Что-то я признавал, чтобы дать свершившемуся нейтральное, не политическое освещение. Да, я давал деньги на поддержание Кропоткинского музея. Этот музей был тогда единственным в Москве легально существующим негосударственным учреждением[124]. Само существование его предполагало возможность пожертвований. Да, я давал деньги в «Черный крест» для помощи репрессированным анархистам. Но эта организация существовала с начала века и никем не была запрещена. Так же существовал и «Красный крест»[125].
Я признал, что мы зарыли анархические книги. Но это были легальные, никем не запрещенные книги[126]. Решение зарыть было принято потому, что их хранение в те годы всеобщей подозрительности могло создавать излишнее напряжение. Ведь позорно как-то было их сжечь.
Итак, в течение 30 ночей шел разговор все о том же. Следователю[127] нужно было, чтобы я признал существование нелегальной контрреволюционной организации. Я упорно не признавал. Иногда он начинал угрожать репрессированием родственников. На что я отвечал: «А разве это предусмотрено советским Уголовным кодексом?» Тогда он раздражался и начинал кричать о троцкизме и терроризме, затем, спохватившись, опять переходил на мое преступное, как он это понимал, отношение к М. Ганди, Л. Толстому, М. Волошину. Раз был разыгран такой спектакль: приходят несколько следователей и, уставившись на меня, говорят: «Да, это он». — «Конечно, он». — «Я узнаю его». «Хватит паясничать», — отвечаю я им, и они спокойно уходят, посылая мне всяческие угрозы на матерном языке.
Какие-то показания против меня давал М. А. Назаров. Но они в протоколы почему-то не записывались, оставаясь в секретном резерве. Я упорно настаивал на очной ставке с ним. Наконец, его привели. Он был совершенно неузнаваем. Сломанный человек. Я успел ему только сказать: «Опомнитесь, Михаил Алексеевич», — и его тут же вывели.

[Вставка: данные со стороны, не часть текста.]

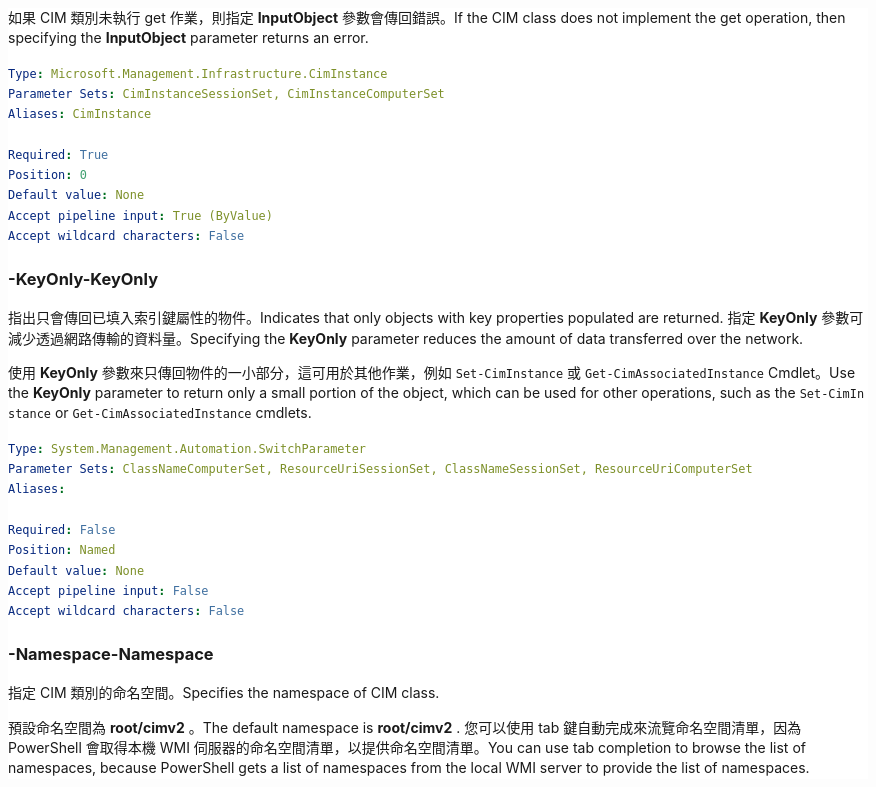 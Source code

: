 <span data-ttu-id="46be7-173">如果 CIM 類別未執行 get 作業，則指定 **InputObject** 參數會傳回錯誤。</span><span class="sxs-lookup"><span data-stu-id="46be7-173">If the CIM class does not implement the get operation, then specifying the **InputObject** parameter returns an error.</span></span>

```yaml
Type: Microsoft.Management.Infrastructure.CimInstance
Parameter Sets: CimInstanceSessionSet, CimInstanceComputerSet
Aliases: CimInstance

Required: True
Position: 0
Default value: None
Accept pipeline input: True (ByValue)
Accept wildcard characters: False
```

### <span data-ttu-id="46be7-174">-KeyOnly</span><span class="sxs-lookup"><span data-stu-id="46be7-174">-KeyOnly</span></span>

<span data-ttu-id="46be7-175">指出只會傳回已填入索引鍵屬性的物件。</span><span class="sxs-lookup"><span data-stu-id="46be7-175">Indicates that only objects with key properties populated are returned.</span></span> <span data-ttu-id="46be7-176">指定 **KeyOnly** 參數可減少透過網路傳輸的資料量。</span><span class="sxs-lookup"><span data-stu-id="46be7-176">Specifying the **KeyOnly** parameter reduces the amount of data transferred over the network.</span></span>

<span data-ttu-id="46be7-177">使用 **KeyOnly** 參數來只傳回物件的一小部分，這可用於其他作業，例如 `Set-CimInstance` 或 `Get-CimAssociatedInstance` Cmdlet。</span><span class="sxs-lookup"><span data-stu-id="46be7-177">Use the **KeyOnly** parameter to return only a small portion of the object, which can be used for other operations, such as the `Set-CimInstance` or `Get-CimAssociatedInstance` cmdlets.</span></span>

```yaml
Type: System.Management.Automation.SwitchParameter
Parameter Sets: ClassNameComputerSet, ResourceUriSessionSet, ClassNameSessionSet, ResourceUriComputerSet
Aliases:

Required: False
Position: Named
Default value: None
Accept pipeline input: False
Accept wildcard characters: False
```

### <span data-ttu-id="46be7-178">-Namespace</span><span class="sxs-lookup"><span data-stu-id="46be7-178">-Namespace</span></span>

<span data-ttu-id="46be7-179">指定 CIM 類別的命名空間。</span><span class="sxs-lookup"><span data-stu-id="46be7-179">Specifies the namespace of CIM class.</span></span>

<span data-ttu-id="46be7-180">預設命名空間為 **root/cimv2** 。</span><span class="sxs-lookup"><span data-stu-id="46be7-180">The default namespace is **root/cimv2** .</span></span> <span data-ttu-id="46be7-181">您可以使用 tab 鍵自動完成來流覽命名空間清單，因為 PowerShell 會取得本機 WMI 伺服器的命名空間清單，以提供命名空間清單。</span><span class="sxs-lookup"><span data-stu-id="46be7-181">You can use tab completion to browse the list of namespaces, because PowerShell gets a list of namespaces from the local WMI server to provide the list of namespaces.</span></span>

Примерно месяца через два допросы прекратились— я потерял для них интерес и сидел месяцами в камере, ожидая приговора. Ясно было, что следствие пошло по какому-то другому пути, где Ганди и Волошин были только помехой.
3. Тюремные будни
Тюрьма — это особый мир, вкрапленный в обыденную жизнь, как остров безумия. Безумными были не только его обитатели, но и его властители. Это столичный вариант преддверья лагерного ада.
Бутырская тюрьма фундаментальна. Она была построена еще христиански ориентированными хранителями правопорядка. Большие камеры с большими окнами — с «намордниками» (это уже нововведение «гуманного» строя), длинные и широкие коридоры. На перекрестках — большие электрические часы (что также нововведение), каждые из которых показывают свое закодированное время. Это для того, чтобы сразить психику заключенного неустойчивостью времени. Прогулочные дворики окружены высокими кирпичными стенами, с которых за нами настороженно следит охрана; карцер — Пугачевская башня; там, по преданию, сидел и великий русский бунтарь Емельян Пугачев. Много новых мелких клетушек для допросов — это также нововведение: старых не хватало. По коридорам непрестанно снуют охранники, конвоирующие заключенных на следствие или куда еще. Их движения сопровождаются странным звуком — постукиванием ключей по пряжкам ремня. Этот звук заставляет встречного вставать лицом к стене, чтобы заключенные не могли узнать друг друга и, не дай Бог, перекинуться словом.